I guess we can focus on CPU-only testing for now. The most straightforward approach is to have a unit test for each function in the ggml.h
API. Some functions like ggml_rope()
and ggml_alibi()
should be cross-validated with the reference Python implementations somehow since these are difficult to judge if they compute stuff correctly. Such tests are lightweight and can be part of the existing Github Actions.
Regarding GPU tests - when the cloud CI framework is ready, we will simply run "integration" tests in the cloud. For example, the CI can obtain certain model data and run text generation and perplexity calculations using different GPUs. Whatever is available for rent. We can figure out the details for this later.
Test coverage would be nice - I've used lcov
in the past. Maybe we can integrate it in the Github Actions CI.
@ggerganov : My tries to get lcov
working on Windows failed miserably, but I got clang/llvm
coverage analysis working. Here is a first summary:
Filename Regions Missed Regions Cover Functions Missed Functions Executed Lines Missed Lines Cover Branches Missed Branches Cover
-----------------------------------------------------------------------------------------------------------------------------------------------------------------------------------------------------------------------------------
src\ggml.c 10461 5746 45.07% 512 216 57.81% 9985 4703 52.90% 4848 2775 42.76%
tests\test-grad0.c 464 68 85.34% 11 1 90.91% 818 68 91.69% 322 62 80.75%
Files which contain no functions:
include\ggml\ggml.h 0 0 - 0 0 - 0 0 - 0 0 -
-----------------------------------------------------------------------------------------------------------------------------------------------------------------------------------------------------------------------------------
TOTAL 10925 5814 46.78% 523 217 58.51% 10803 4771 55.84% 5170 2837 45.13%
The report is based on the merged profile data of all currently active tests, run by ctest
, llvm
seems to require the mention of a specific executable, however. If this is an acceptable way forward, I'll try to cleanup the CMake
changes and propose a PR.
Yes, this looks even better. Let's give it a try
Hi @ggerganov, I just published a PR to support multiple platforms and OS few days ago. Let me know if it's something you find relevant?
@alonfaraj
Thank you very much! I'm currently looking at the PR - sorry for the delay
In the meantime, I've made progress on the Azure Cloud CI idea and hacked a simple framework using Bash + Git:
https://github.com/ggml-org/ci
Currently, I am able to very easily attach new nodes from the cloud and have them run various tests. The tests are implemented in the ci/run.sh
script. At the moment I've rented just 3 CPU instances:
The ggml-2
instance is a high-performance one and can run heavier workloads like MPT 7B inference.

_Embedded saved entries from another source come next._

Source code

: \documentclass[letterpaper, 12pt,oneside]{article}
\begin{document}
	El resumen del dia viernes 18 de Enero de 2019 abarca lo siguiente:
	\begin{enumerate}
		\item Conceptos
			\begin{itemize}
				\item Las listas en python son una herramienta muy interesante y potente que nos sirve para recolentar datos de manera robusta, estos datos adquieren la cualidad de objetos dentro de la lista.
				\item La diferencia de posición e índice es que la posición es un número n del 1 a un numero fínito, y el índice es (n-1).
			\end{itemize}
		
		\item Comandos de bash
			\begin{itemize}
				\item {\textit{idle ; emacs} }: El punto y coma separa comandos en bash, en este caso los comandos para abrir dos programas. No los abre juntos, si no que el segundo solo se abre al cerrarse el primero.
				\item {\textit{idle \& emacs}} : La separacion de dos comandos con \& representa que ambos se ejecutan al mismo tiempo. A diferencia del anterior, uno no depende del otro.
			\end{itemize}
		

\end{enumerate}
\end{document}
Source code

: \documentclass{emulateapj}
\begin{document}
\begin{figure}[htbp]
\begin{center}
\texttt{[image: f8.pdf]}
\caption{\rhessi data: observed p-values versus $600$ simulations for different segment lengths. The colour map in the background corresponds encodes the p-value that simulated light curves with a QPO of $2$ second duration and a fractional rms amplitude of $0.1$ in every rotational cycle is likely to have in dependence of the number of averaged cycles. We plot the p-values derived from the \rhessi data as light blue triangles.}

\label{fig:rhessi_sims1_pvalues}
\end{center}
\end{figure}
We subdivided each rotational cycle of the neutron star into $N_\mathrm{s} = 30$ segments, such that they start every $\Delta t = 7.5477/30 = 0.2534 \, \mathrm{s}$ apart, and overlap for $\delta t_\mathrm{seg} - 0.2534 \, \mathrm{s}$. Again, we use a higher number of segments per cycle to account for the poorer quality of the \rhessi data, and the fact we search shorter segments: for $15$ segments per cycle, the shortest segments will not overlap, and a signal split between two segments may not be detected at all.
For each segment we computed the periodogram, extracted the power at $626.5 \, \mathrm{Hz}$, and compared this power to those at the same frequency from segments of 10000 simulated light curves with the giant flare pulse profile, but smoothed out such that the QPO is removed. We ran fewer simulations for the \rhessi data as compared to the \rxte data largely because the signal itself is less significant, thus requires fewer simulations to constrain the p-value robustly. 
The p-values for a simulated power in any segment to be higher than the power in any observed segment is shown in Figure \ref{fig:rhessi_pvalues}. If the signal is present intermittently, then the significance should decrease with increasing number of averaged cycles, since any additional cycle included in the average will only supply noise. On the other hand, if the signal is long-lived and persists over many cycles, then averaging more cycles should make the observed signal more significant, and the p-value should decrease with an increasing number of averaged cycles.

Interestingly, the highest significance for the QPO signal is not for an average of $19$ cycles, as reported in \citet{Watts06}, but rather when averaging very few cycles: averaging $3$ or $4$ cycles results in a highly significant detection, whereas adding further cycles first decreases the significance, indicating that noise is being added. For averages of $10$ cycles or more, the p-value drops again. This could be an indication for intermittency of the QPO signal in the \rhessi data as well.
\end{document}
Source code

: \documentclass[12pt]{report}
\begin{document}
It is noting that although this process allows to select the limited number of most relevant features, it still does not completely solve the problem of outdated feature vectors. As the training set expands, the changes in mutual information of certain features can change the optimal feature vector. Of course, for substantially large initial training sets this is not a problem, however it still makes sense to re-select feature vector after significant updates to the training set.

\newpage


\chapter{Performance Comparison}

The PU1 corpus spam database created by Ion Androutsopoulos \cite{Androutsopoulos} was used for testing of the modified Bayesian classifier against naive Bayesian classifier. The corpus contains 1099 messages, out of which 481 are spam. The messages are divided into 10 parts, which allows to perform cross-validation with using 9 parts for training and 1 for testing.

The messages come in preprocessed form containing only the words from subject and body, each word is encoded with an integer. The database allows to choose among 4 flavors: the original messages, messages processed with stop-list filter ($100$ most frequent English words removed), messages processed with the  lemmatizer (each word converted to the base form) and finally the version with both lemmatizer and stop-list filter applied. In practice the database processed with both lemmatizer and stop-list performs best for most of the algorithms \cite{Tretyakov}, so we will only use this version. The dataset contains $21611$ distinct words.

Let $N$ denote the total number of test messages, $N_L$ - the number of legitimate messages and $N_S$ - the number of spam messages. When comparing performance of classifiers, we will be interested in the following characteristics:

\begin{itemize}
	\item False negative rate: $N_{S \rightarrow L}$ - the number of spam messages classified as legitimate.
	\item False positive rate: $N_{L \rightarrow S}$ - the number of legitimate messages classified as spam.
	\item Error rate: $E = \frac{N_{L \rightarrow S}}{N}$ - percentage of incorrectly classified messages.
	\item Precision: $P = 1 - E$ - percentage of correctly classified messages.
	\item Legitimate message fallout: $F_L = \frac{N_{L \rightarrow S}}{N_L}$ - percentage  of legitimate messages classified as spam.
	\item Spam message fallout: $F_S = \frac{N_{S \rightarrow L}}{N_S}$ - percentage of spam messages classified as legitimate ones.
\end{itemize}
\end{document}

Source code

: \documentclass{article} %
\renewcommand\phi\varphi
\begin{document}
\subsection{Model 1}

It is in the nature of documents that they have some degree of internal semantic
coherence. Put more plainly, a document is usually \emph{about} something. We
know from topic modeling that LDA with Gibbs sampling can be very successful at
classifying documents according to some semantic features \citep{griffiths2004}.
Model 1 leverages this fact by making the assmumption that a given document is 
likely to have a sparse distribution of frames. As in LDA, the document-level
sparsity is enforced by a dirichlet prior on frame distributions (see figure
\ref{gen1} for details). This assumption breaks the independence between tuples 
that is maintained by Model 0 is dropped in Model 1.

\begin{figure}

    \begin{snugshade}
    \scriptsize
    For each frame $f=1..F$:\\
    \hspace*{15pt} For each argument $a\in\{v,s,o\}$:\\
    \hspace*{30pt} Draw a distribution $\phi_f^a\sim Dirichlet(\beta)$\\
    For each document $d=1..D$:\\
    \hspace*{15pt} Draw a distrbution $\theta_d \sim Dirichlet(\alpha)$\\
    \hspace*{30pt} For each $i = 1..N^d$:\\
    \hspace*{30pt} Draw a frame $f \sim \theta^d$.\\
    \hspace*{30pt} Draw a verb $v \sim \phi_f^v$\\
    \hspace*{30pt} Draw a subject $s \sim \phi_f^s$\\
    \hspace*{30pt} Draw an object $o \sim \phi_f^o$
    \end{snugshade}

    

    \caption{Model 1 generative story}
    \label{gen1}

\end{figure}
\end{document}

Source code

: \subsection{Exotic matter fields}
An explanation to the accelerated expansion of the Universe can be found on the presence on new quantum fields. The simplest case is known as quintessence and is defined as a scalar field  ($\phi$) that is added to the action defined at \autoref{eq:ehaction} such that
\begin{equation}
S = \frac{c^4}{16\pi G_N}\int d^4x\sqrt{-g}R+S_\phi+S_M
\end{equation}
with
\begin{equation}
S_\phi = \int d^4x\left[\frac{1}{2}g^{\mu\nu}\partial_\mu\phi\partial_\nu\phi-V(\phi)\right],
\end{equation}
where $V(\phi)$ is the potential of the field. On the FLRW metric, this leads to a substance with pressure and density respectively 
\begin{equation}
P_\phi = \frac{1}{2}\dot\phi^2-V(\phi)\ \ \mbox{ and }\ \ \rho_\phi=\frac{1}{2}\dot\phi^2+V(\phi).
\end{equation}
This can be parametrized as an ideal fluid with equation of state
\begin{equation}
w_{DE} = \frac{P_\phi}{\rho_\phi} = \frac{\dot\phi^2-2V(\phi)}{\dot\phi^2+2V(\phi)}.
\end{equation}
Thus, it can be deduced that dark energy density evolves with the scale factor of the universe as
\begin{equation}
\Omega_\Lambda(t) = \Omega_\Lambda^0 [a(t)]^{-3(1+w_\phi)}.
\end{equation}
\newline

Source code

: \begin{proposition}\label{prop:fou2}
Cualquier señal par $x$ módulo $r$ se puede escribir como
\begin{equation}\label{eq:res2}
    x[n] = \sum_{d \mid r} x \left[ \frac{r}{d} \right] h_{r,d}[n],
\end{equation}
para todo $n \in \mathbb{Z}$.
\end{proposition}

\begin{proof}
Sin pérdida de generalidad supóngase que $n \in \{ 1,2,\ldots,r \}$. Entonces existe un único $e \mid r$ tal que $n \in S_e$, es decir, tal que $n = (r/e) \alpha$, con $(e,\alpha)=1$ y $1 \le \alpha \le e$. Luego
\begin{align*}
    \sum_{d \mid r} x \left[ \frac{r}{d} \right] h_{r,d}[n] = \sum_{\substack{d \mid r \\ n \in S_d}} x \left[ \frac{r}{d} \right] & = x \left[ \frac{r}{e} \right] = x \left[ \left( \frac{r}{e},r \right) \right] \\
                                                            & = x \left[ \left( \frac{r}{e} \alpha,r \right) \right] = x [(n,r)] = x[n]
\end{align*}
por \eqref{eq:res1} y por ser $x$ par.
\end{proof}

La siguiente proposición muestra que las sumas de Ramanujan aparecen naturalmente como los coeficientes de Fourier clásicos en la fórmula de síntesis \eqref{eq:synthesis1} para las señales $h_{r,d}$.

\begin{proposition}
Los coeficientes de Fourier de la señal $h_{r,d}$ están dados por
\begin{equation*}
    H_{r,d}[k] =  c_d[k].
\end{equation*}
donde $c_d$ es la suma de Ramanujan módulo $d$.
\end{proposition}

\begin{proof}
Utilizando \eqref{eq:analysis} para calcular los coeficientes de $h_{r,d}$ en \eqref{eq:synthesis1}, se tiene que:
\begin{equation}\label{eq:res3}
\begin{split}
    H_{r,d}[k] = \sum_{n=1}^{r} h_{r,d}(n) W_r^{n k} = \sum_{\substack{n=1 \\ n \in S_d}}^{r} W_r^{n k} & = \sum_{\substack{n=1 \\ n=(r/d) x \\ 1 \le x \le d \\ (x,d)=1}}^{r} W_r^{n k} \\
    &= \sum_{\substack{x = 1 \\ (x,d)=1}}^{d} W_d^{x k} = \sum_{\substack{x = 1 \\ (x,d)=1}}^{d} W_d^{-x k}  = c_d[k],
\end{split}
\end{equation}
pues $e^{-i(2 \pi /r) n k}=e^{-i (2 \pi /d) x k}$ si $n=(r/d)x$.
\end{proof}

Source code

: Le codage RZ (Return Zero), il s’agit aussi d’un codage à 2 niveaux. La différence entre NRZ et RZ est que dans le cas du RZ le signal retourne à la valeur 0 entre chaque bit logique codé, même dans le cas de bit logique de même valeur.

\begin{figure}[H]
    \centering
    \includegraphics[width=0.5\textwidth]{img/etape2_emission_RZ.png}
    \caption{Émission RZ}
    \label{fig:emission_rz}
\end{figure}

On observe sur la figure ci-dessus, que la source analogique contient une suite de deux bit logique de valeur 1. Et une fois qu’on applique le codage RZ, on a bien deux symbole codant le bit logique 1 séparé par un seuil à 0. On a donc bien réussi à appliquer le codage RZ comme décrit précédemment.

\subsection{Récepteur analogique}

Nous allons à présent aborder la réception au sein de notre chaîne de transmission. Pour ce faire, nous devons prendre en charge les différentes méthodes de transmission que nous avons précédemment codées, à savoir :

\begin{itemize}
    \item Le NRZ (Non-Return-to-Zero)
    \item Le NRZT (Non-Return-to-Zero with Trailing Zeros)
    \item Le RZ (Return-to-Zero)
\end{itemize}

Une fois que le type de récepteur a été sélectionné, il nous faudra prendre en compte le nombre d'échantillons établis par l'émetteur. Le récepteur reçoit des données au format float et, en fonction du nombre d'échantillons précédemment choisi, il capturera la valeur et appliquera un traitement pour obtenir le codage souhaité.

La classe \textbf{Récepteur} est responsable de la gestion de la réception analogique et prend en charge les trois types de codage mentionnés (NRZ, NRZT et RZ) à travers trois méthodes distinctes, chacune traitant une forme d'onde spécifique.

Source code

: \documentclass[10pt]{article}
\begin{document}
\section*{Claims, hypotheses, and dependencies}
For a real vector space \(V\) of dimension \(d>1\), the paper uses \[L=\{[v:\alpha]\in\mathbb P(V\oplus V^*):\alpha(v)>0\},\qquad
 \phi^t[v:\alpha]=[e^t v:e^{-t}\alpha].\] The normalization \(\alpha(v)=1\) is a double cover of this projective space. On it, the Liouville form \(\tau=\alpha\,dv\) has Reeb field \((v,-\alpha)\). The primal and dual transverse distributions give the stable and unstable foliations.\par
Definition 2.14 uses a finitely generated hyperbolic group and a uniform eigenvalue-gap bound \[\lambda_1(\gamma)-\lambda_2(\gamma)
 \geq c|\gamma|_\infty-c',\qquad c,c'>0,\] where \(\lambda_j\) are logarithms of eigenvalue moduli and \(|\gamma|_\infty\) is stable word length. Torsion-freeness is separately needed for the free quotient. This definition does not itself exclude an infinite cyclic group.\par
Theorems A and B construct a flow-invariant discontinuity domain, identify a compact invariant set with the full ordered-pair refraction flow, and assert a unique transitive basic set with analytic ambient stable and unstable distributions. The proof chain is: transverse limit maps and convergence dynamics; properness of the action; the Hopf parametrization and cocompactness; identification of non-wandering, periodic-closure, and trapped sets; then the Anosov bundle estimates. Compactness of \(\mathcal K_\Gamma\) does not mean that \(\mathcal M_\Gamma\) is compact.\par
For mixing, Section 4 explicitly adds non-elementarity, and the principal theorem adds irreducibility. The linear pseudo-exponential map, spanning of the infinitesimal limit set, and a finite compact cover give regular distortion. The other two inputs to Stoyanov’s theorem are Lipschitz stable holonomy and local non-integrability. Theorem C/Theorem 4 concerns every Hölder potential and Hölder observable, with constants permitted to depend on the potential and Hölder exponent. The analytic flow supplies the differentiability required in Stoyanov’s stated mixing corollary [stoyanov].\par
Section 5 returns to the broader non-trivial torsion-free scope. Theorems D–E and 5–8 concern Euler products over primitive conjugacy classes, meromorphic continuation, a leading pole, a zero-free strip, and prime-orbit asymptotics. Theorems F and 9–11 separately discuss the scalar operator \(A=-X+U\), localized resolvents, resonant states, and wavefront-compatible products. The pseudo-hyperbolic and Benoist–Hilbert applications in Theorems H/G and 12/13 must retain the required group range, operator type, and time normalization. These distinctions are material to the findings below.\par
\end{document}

The results are summarized neatly in Github README.md files for each commit.
If this strategy turns out to be effective, I will probably scale it up and add GPU and bare-metal nodes.
Looks good! I will take a deeper look as well.
Add Metal CI to llama.cpp
using the new macos-13 runners: https://github.com/ggerganov/ggml/pull/514
@ggerganov , How are you going... and how are you progressing on CI?
I've recently finished an Azure Arctitecture/Devops contract... got familiar with CI/CD on Azure, Azure Infrastructure-as-code (IaC), different Azure Services etc.
Re-reading this Roadmap item... seems the solution may be
Github Action starts a CI process on Azure; - create Azure "Webworker" infrastructure - multi approaches, shared, to dedicated, CPU or GPU - [optionally] run unit tests - run performance test - return reports - destroy Azure "Webworker" infrastructure
A yaml settings file + GitHub Secrets to manage the config.
The CI could be run on the forked Repo.. using the GitHub Secrets, hence Azure Credentials, of the fork GitHub Account
Do you still have a large Azure allocation?